(Collected data)

* * * *

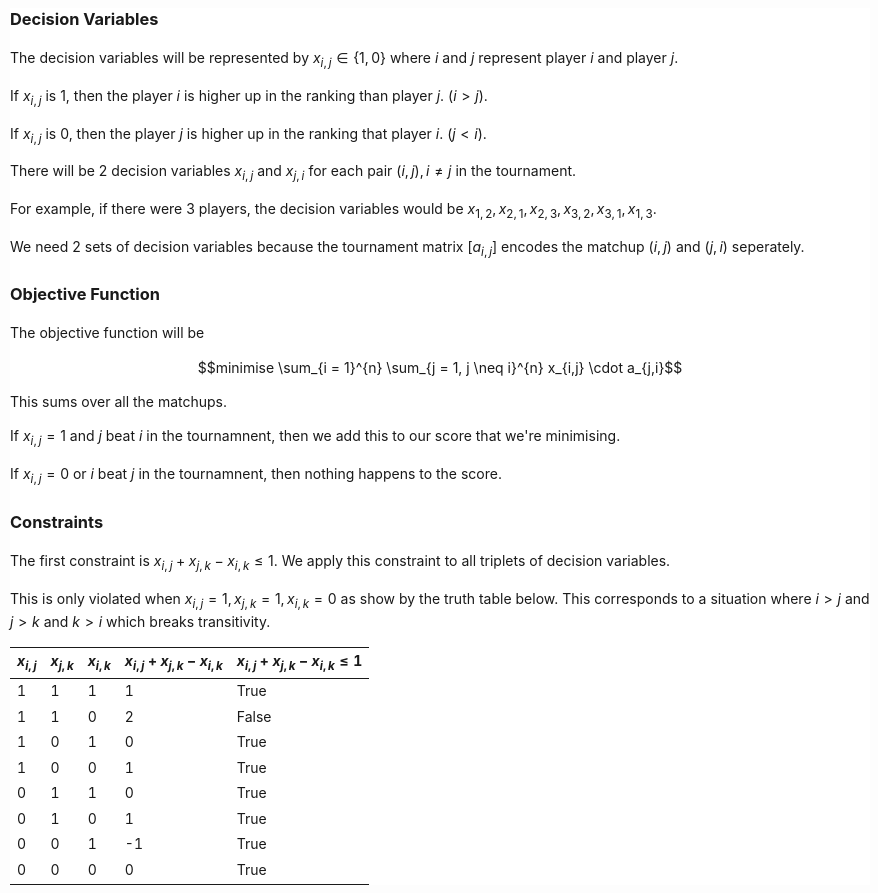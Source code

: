 ### Decision Variables

The decision variables will be represented by $x_{i,j} \in \{1, 0\}$ where $i$ and $j$ represent player $i$ and player $j$.

If $x_{i,j}$ is 1, then the player $i$ is higher up in the ranking than player $j$. $(i > j)$.

If $x_{i,j}$ is 0, then the player $j$ is higher up in the ranking that player $i$. $(j < i)$.

There will be 2 decision variables $x_{i,j}$ and $x_{j,i}$ for each pair $(i,j), i \neq j$ in the tournament. 

For example, if there were 3 players, the decision variables would be $x_{1,2}, \, x_{2, 1}, \, x_{2,3}, \, x_{3,2}, \, x_{3, 1}, \, x_{1, 3}$.

We need 2 sets of decision variables because the tournament matrix $[a_{i,j}]$ encodes the matchup $(i,j)$ and $(j, i)$ seperately.

### Objective Function

The objective function will be 

$$minimise \sum_{i = 1}^{n} \sum_{j = 1, j \neq i}^{n} x_{i,j} \cdot a_{j,i}$$

This sums over all the matchups. 

If $x_{i,j} = 1$ and $j$ beat $i$ in the tournamnent, then we add this to our score that we're minimising.

If $x_{i,j} = 0$ or $i$ beat $j$ in the tournamnent, then nothing happens to the score.

### Constraints

The first constraint is $x_{i,j} + x_{j,k} - x_{i,k} \leq 1$. We apply this constraint to all triplets of decision variables.

This is only violated when $x_{i,j} = 1, \, x_{j,k} = 1, \, x_{i,k} = 0$ as show by the truth table below. This corresponds to a situation where $i > j$ and $j > k$ and $k > i$ which breaks transitivity.

| $x_{i,j}$ | $x_{j,k}$ | $x_{i,k}$ | $x_{i,j} + x_{j,k} - x_{i,k}$ | $x_{i,j} + x_{j,k} - x_{i,k} \leq 1$ |
|-----------|-----------|-----------|-------------------------------|--------------------------------------|
| 1         | 1         | 1         | 1                             | True                                 |
| 1         | 1         | 0         | 2                             | False                                |
| 1         | 0         | 1         | 0                             | True                                 |
| 1         | 0         | 0         | 1                             | True                                 |
| 0         | 1         | 1         | 0                             | True                                 |
| 0         | 1         | 0         | 1                             | True                                 |
| 0         | 0         | 1         | -1                            | True                                 |
| 0         | 0         | 0         | 0                             | True                                 |
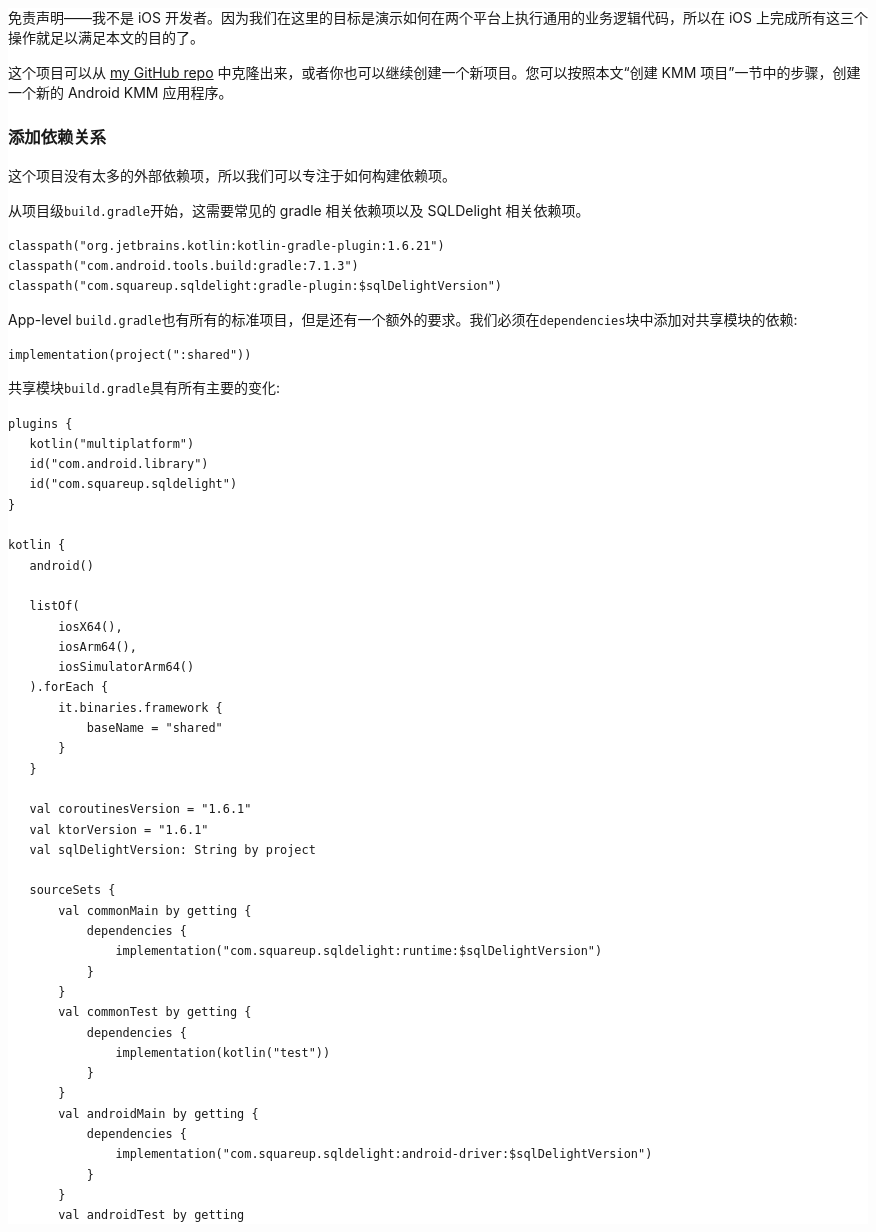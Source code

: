 免责声明——我不是 iOS 开发者。因为我们在这里的目标是演示如何在两个平台上执行通用的业务逻辑代码，所以在 iOS 上完成所有这三个操作就足以满足本文的目的了。

这个项目可以从 [my GitHub repo](https://github.com/nayash/kotlin-multiplatform-demo) 中克隆出来，或者你也可以继续创建一个新项目。您可以按照本文“创建 KMM 项目”一节中的步骤，创建一个新的 Android KMM 应用程序。

### 添加依赖关系

这个项目没有太多的外部依赖项，所以我们可以专注于如何构建依赖项。

从项目级`build.gradle`开始，这需要常见的 gradle 相关依赖项以及 SQLDelight 相关依赖项。

```
classpath("org.jetbrains.kotlin:kotlin-gradle-plugin:1.6.21")
classpath("com.android.tools.build:gradle:7.1.3")
classpath("com.squareup.sqldelight:gradle-plugin:$sqlDelightVersion")

```

App-level `build.gradle`也有所有的标准项目，但是还有一个额外的要求。我们必须在`dependencies`块中添加对共享模块的依赖:

```
implementation(project(":shared"))

```

共享模块`build.gradle`具有所有主要的变化:

```
plugins {
   kotlin("multiplatform")
   id("com.android.library")
   id("com.squareup.sqldelight")
}

kotlin {
   android()

   listOf(
       iosX64(),
       iosArm64(),
       iosSimulatorArm64()
   ).forEach {
       it.binaries.framework {
           baseName = "shared"
       }
   }

   val coroutinesVersion = "1.6.1"
   val ktorVersion = "1.6.1"
   val sqlDelightVersion: String by project

   sourceSets {
       val commonMain by getting {
           dependencies {
               implementation("com.squareup.sqldelight:runtime:$sqlDelightVersion")
           }
       }
       val commonTest by getting {
           dependencies {
               implementation(kotlin("test"))
           }
       }
       val androidMain by getting {
           dependencies {
               implementation("com.squareup.sqldelight:android-driver:$sqlDelightVersion")
           }
       }
       val androidTest by getting
```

* * * *

> Task to complete
For this exercise, reproduce exactly each line from the one containing "这个项目可以从 [my GitHub" through the last line of the data, and no others.

> Answer section
这个项目可以从 [my GitHub repo](https://github.com/nayash/kotlin-multiplatform-demo) 中克隆出来，或者你也可以继续创建一个新项目。您可以按照本文“创建 KMM 项目”一节中的步骤，创建一个新的 Android KMM 应用程序。

### 添加依赖关系

这个项目没有太多的外部依赖项，所以我们可以专注于如何构建依赖项。

从项目级`build.gradle`开始，这需要常见的 gradle 相关依赖项以及 SQLDelight 相关依赖项。

```
classpath("org.jetbrains.kotlin:kotlin-gradle-plugin:1.6.21")
classpath("com.android.tools.build:gradle:7.1.3")
classpath("com.squareup.sqldelight:gradle-plugin:$sqlDelightVersion")

```

App-level `build.gradle`也有所有的标准项目，但是还有一个额外的要求。我们必须在`dependencies`块中添加对共享模块的依赖:

```
implementation(project(":shared"))

```

共享模块`build.gradle`具有所有主要的变化:

```
plugins {
   kotlin("multiplatform")
   id("com.android.library")
   id("com.squareup.sqldelight")
}

kotlin {
   android()

   listOf(
       iosX64(),
       iosArm64(),
       iosSimulatorArm64()
   ).forEach {
       it.binaries.framework {
           baseName = "shared"
       }
   }

   val coroutinesVersion = "1.6.1"
   val ktorVersion = "1.6.1"
   val sqlDelightVersion: String by project

   sourceSets {
       val commonMain by getting {
           dependencies {
               implementation("com.squareup.sqldelight:runtime:$sqlDelightVersion")
           }
       }
       val commonTest by getting {
           dependencies {
               implementation(kotlin("test"))
           }
       }
       val androidMain by getting {
           dependencies {
               implementation("com.squareup.sqldelight:android-driver:$sqlDelightVersion")
           }
       }
       val androidTest by getting
```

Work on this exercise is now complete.